[Data shown — start]

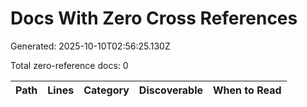 # Docs With Zero Cross References

Generated: 2025-10-10T02:56:25.130Z

Total zero-reference docs: 0

| Path | Lines | Category | Discoverable | When to Read |
| --- | ---: | --- | --- | --- |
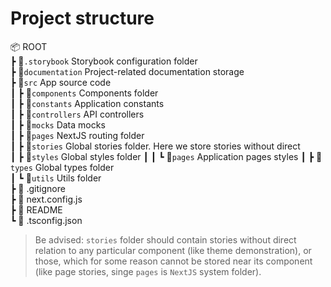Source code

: # Project structure

📦 ROOT  
┣ 📁`.storybook`       Storybook configuration folder  
┣ 📁`documentation`    Project-related documentation storage  
┣ 📁`src`              App source code  
┃ ┣ 📁`components`     Components folder  
┃ ┣ 📁`constants`      Application constants  
┃ ┣ 📁`controllers`    API controllers  
┃ ┣ 📁`mocks`          Data mocks  
┃ ┣ 📁`pages`          NextJS routing folder  
┃ ┣ 📁`stories`        Global stories folder. Here we store stories without direct  
┃ ┣ 📁`styles`         Global styles folder
┃ ┃ ┗ 📁`pages`          Application pages styles 
┃ ┣ 📁`types`          Global types folder   
┃ ┗ 📁`utils`          Utils folder  
┣ 📜 .gitignore  
┣ 📜 next.config.js  
┣ 📜 README  
┗ 📜 .tsconfig.json

> Be advised: `stories` folder should contain stories without direct relation to any particular component (like theme demonstration), or those, which for some reason cannot be stored near its component (like page stories, singe `pages` is `NextJS` system folder).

[Data shown — finish]

Everything in the records above must be repeated exactly, apart from the pictures.

 # Docs With Zero Cross References

Generated: 2025-10-10T02:56:25.130Z

Total zero-reference docs: 0

| Path | Lines | Category | Discoverable | When to Read |
| --- | ---: | --- | --- | --- |
Source code

: # Project structure

📦 ROOT  
┣ 📁`.storybook`       Storybook configuration folder  
┣ 📁`documentation`    Project-related documentation storage  
┣ 📁`src`              App source code  
┃ ┣ 📁`components`     Components folder  
┃ ┣ 📁`constants`      Application constants  
┃ ┣ 📁`controllers`    API controllers  
┃ ┣ 📁`mocks`          Data mocks  
┃ ┣ 📁`pages`          NextJS routing folder  
┃ ┣ 📁`stories`        Global stories folder. Here we store stories without direct  
┃ ┣ 📁`styles`         Global styles folder
┃ ┃ ┗ 📁`pages`          Application pages styles 
┃ ┣ 📁`types`          Global types folder   
┃ ┗ 📁`utils`          Utils folder  
┣ 📜 .gitignore  
┣ 📜 next.config.js  
┣ 📜 README  
┗ 📜 .tsconfig.json

> Be advised: `stories` folder should contain stories without direct relation to any particular component (like theme demonstration), or those, which for some reason cannot be stored near its component (like page stories, singe `pages` is `NextJS` system folder).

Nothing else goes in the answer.